Hacía falta la sabiduría del rey Isiahdanu para abordarlo todo, y aquellas eran solamente las cartas de aquel día.
Cogió la siguiente y leyó: «Traducción del texto encontrado en la boca del padre Tubelcek. ¿Por qué? SV».
Zanahoria leyó atentamente la traducción.
—¿En la boca? ¿Alguien le intentó meter palabras en la boca? —dijo Zanahoria, en el silencio del despacho.
Le dio un escalofrío, pero no por culpa del frío que venía del miedo. En el despacho de Vimes siempre hacía frío. Vimes era una persona a quien le gustaba estar al aire libre. En la ventana abierta danzaba la niebla, con sus deditos flotando entre la luz.
El siguiente documento del montón era una copia de la iconografía de Jovial.
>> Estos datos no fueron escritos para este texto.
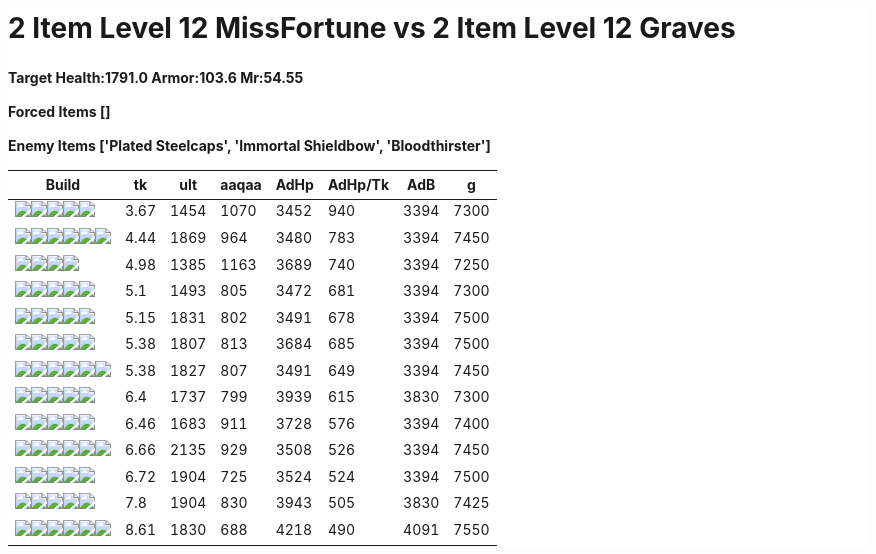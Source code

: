 




















# 2 Item Level 12 MissFortune vs 2 Item Level 12 Graves

**Target Health:1791.0 Armor:103.6 Mr:54.55**


**Forced Items []**


**Enemy Items ['Plated Steelcaps', 'Immortal Shieldbow', 'Bloodthirster']**




Build | tk | ult | aaqaa | AdHp | AdHp/Tk | AdB | g
-|-|-|-|-|-|-|-
![](/item/6672.png)![](/item/3124.png)![](/item/1001.png)![](/item/1055.png)![](/item/1036.png)|3.67|1454|1070|3452|940|3394|7300
![](/item/6672.png)![](/item/3033.png)![](/item/1001.png)![](/item/1055.png)![](/item/1036.png)![](/item/1036.png)|4.44|1869|964|3480|783|3394|7450
![](/item/3153.png)![](/item/3124.png)![](/item/1001.png)![](/item/1055.png)|4.98|1385|1163|3689|740|3394|7250
![](/item/6672.png)![](/item/3091.png)![](/item/1001.png)![](/item/1055.png)![](/item/1036.png)|5.1|1493|805|3472|681|3394|7300
![](/item/6672.png)![](/item/6675.png)![](/item/1001.png)![](/item/1055.png)![](/item/1036.png)|5.15|1831|802|3491|678|3394|7500
![](/item/6672.png)![](/item/3074.png)![](/item/1001.png)![](/item/1055.png)![](/item/1036.png)|5.38|1807|813|3684|685|3394|7500
![](/item/6672.png)![](/item/6696.png)![](/item/1001.png)![](/item/1055.png)![](/item/1036.png)![](/item/1036.png)|5.38|1827|807|3491|649|3394|7450
![](/item/6675.png)![](/item/6609.png)![](/item/1001.png)![](/item/1055.png)![](/item/1036.png)|6.4|1737|799|3939|615|3830|7300
![](/item/3153.png)![](/item/6696.png)![](/item/1001.png)![](/item/1055.png)![](/item/1036.png)|6.46|1683|911|3728|576|3394|7400
![](/item/6696.png)![](/item/3033.png)![](/item/1001.png)![](/item/1055.png)![](/item/1036.png)![](/item/1036.png)|6.66|2135|929|3508|526|3394|7450
![](/item/6675.png)![](/item/6696.png)![](/item/1001.png)![](/item/1055.png)![](/item/1036.png)|6.72|1904|725|3524|524|3394|7500
![](/item/6696.png)![](/item/6609.png)![](/item/1001.png)![](/item/1055.png)![](/item/1037.png)|7.8|1904|830|3943|505|3830|7425
![](/item/6696.png)![](/item/3071.png)![](/item/1001.png)![](/item/1055.png)![](/item/1036.png)![](/item/1036.png)|8.61|1830|688|4218|490|4091|7550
Zanahoria observó los dos ojos rojos borrosos.
—¿Capitán Zanahoria?
Giró a medias la cabeza, pero sin dejar de mirar la pintura.
—¿Sí, Fred?
—¡Tenemos al asesino! ¡Lo tenemos!
—¿Es un gólem?
—¿Cómo lo sabe?
* * *
«La tintura de la noche empezó a saturar la sopa de la tarde.»
Lord Vetinari reflexionó sobre la frase y la juzgó satisfactoriamente. Le gustaba en especial «tintura». Tintura. Tintura. Era una palabra distinguida, y tenía un agradable contrapunto en la vulgaridad de «sopa». La sopa de la tarde. Sí. En la cual se podrían encontrar sin problemas los picatostes de la hora del té.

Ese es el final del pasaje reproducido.